Indian guest workers from Signal International strike in DC

Ruchira Paul reports that Indian guest workers are striking in New Orleans:

During our vacation a week ago, my daughter and I stopped by at the New Orleans Workers' Center for Racial Justice. The organization is an advocacy group for workers involved in the reconstruction of New Orleans after the devastation of Katrina. The vast rebuilding effort led the US government to permit recruitment of foreign laborers who were accorded "guest worker" status for the duration of their employment but apparently not the same rights and protection that are guaranteed to domestic workers under US labor laws. Lacking safeguards, the foreign workers are ripe targets for exploitation and abuse by contractors. 

The Louisiana guest workers group includes citizens of several countries. Among them are a few hundred welders and pipe-fitters from India, recruited by Signal International, a Marine & Fabrication Company, apparently with the lure of lucrative jobs and immigrant visas. The promise proved to be false and the Indian workers have done the unthinkable - they have launched a strike on foreign soil, demanding justice from the host nation and advocacy from their own embassy spokespersons.

Read the whole thing. Please circulate widely.

Twenty-four guest workers from Signal International have been on a hunger strike at the White House since May 14. Fifteen more hunger strikers will join them tomorrow and another fifteen will arrive on the 31st.

Various labor and civil rights organizations are supporting their campaign including D.C. Jobs with Justice, the Southern Poverty Law Center and the AFL-CIO.

The workers are asking for the Indian government to press the United States for fair treatment. India has already pressed other countries to do right by Indian guest workers, including Malaysia and Bahrain:

"The Indian government needs to show the kind of courage with the US that it showed in labour talks with Malaysia and Bahrain," said Sony Sulekha, who is on hunger strike. "If we could sit down and talk with the US Congressmen, we believe our leaders can too."

"This hunger strike is a last resort," said Saket Soni, a worker's advocate who directs the New Orleans Workers' Centre for Racial Justice.

The workers are demanding that Indian parliamentarians press their US counterparts for a Congressional investigation into abuses in the US guest worker visa programme.

They also want the ministries of foreign affairs and overseas Indian affairs to press the US State Department to secure the workers' right to participate in a human trafficking investigation into Signal International and its American and Indian recruiters. [Hindustan Times]

The Southern Poverty Law Center filed a class action suit on behalf of the Signal workers in March.

I reported on the plight of the Indian guest workers at Signal International last year. These skilled welders and pipe-fitters are being trafficked to the US under false pretenses. Fraudulent immigration brokers in the US and India promise them green cards and highly paid jobs. All of them go heavily into debt to come here. When they arrive, their wages turn out to be a fraction of what they were promised.
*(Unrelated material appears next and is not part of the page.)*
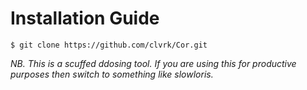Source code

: # Installation Guide

`$ git clone https://github.com/clvrk/Cor.git`

*NB. This is a scuffed ddosing tool. If you are using this for productive purposes then switch to something like slowloris.*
Worse still, they find out that their H-2B visas are only good for a short time. So, there's no way they can pay back the huge debts they've incurred. To make matters even worse, they are forced to live on company property with room and board subtracted from their wages. Many of these men have mortgaged everything they own to come here. Typically, they are in debt to loan sharks who charge exorbitant interest.

Desperation sets in.

I interviewed one Signal worker, a father of two, who attempted suicide because he was so overwhelmed by his situation. Guest workers at other plants in Louisiana, Mississippi and Florida have taken their own lives.

Because of their living situation and their immigration status, guest workers at Signal are under 24-7 control by management. They can be sent home at any time, for any reason. Immigration authorities consider H-2B workers to be a major flight risks under these circumstances.

So, immigration authorities tell management to forcibly detain any worker they are planning on firing and deporting.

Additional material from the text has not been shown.